I did the test using Python:

from scipy.stats import chisquare
chisquare(obs,f_exp=exp)

which gives result as:

Power_divergenceResult(statistic=17.381684491978611, pvalue=0.0038300192430189722)

I tried to replicate the results using R, so I made the csv file, imported to R as dataframe and run the code as:

d<-read.csv(file)
chisq.test(d)

Pearson's Chi-squared test

data:  d
X-squared = 4.9083, df = 5, p-value = 0.4272

why the chi squared value and P value is different in python and R?, As I calculated by hand using the simple (O-E)^2/E formula, the chi square value is equal to 17.38 as calculated by python but I can not figure out how R calculate the value of 4.90.

Answer 1

I can answer your first question.

chisq.test, when you give it a matrix with > 2 rows and columns, treats it as two-dimensional contingency table and tests for independence between observations along the rows and columns. Here's an example and another one.

scipy.stats.chisq on the other hand just does the X = sum( (O_i-E_i)^2 / E_i) familiar from the definition of the test stat.

So how to square the circle? First, pass R the observed values, then define the expected probabilities in argument p. Second, you also need to stop R from doing a default continuity correction.

e <- d[1, ]
o <- d[2, ]
chisq.test(o, p = e / sum(e), correct = FALSE)

voila

Chi-squared test for given probabilities

data:  o
X-squared = 17.139, df = 5, p-value = 0.004243

PS Tricky question for SO, possibly better for crossvalidated? Note that R's default correction may be a good thing vs scipy. Whether that is true is definitely for crossvalidated.

PPS The help in ?chisq.test is a litttttttle hard to parse, but I think this is all in there somewhere ;)

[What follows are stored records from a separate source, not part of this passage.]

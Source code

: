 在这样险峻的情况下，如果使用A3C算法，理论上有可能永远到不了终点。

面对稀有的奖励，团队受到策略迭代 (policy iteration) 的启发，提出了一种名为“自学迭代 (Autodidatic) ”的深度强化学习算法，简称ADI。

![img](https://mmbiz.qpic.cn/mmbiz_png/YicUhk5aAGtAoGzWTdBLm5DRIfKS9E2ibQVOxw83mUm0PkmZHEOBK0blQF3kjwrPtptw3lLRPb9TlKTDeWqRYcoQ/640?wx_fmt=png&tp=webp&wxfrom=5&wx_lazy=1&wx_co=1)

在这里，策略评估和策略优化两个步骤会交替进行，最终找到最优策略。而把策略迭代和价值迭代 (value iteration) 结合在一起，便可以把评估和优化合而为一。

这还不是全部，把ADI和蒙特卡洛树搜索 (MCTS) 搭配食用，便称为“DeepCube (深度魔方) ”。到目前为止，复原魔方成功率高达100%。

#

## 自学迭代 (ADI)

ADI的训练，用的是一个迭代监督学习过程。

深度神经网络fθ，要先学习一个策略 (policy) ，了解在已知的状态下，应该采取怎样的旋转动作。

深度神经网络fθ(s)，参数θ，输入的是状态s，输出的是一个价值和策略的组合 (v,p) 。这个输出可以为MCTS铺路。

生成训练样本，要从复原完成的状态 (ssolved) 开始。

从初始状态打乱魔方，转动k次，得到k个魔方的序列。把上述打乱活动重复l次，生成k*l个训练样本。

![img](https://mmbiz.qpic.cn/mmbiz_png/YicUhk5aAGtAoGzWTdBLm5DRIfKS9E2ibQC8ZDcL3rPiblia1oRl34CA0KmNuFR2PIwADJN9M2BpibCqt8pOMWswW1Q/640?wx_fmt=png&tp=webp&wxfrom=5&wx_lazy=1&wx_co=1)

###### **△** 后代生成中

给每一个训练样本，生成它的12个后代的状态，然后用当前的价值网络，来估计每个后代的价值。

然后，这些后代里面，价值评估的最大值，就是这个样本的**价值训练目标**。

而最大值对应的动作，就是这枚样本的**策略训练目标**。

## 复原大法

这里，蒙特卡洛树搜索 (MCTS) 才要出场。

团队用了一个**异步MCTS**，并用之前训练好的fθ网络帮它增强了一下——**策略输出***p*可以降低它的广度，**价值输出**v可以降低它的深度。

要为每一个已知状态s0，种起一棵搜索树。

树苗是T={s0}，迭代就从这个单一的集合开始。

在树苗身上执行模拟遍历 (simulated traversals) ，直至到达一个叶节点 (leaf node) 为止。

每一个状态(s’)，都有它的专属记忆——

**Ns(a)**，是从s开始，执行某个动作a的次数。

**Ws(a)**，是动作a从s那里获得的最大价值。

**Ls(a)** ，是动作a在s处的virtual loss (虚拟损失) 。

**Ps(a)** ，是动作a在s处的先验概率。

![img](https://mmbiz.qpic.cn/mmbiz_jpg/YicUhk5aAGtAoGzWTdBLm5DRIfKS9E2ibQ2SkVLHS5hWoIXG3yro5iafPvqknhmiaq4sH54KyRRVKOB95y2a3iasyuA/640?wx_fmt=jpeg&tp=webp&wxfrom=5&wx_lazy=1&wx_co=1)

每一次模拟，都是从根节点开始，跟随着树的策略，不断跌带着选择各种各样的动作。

 If ‘x’ is a matrix with one row or column, or if ‘x’ is a vector
 and ‘y’ is not given, then a _goodness-of-fit test_ is performed
 (‘x’ is treated as a one-dimensional contingency table).  The
 entries of ‘x’ must be non-negative integers.  In this case, the
 hypothesis tested is whether the population probabilities equal
 those in ‘p’, or are all equal if ‘p’ is not given.

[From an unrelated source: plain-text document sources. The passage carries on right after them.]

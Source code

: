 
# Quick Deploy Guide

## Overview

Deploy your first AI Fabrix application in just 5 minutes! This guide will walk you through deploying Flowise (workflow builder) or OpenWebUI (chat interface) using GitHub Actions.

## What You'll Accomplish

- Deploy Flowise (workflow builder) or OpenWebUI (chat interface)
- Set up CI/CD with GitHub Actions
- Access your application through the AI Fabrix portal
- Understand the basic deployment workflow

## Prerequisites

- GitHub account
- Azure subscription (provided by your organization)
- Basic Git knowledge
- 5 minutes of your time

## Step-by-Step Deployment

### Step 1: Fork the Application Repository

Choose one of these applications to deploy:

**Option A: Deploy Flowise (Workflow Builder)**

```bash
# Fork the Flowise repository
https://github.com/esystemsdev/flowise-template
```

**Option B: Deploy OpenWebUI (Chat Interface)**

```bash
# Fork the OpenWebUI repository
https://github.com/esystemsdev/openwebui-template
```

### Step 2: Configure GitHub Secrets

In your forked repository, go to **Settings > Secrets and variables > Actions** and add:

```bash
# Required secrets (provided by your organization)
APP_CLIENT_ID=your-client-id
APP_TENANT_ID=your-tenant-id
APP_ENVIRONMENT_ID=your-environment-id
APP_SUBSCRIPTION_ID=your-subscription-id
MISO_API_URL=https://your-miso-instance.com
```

 If ‘x’ is a matrix with at least two rows and columns, it is taken
 as a two-dimensional contingency table: the entries of ‘x’ must be
 non-negative integers.  Otherwise, ‘x’ and ‘y’ must be vectors or
 factors of the same length; cases with missing values are removed,
 the objects are coerced to factors, and the contingency table is
 computed from these.  Then Pearson's chi-squared test is performed
 of the null hypothesis that the joint distribution of the cell
 counts in a 2-dimensional contingency table is the product of the
 row and column marginals.

and

 correct: a logical indicating whether to apply continuity correction
          when computing the test statistic for 2 by 2 tables: one half
          is subtracted from all |O - E| differences; however, the
          correction will not be bigger than the differences
          themselves.  No correction is done if ‘simulate.p.value =
          TRUE’.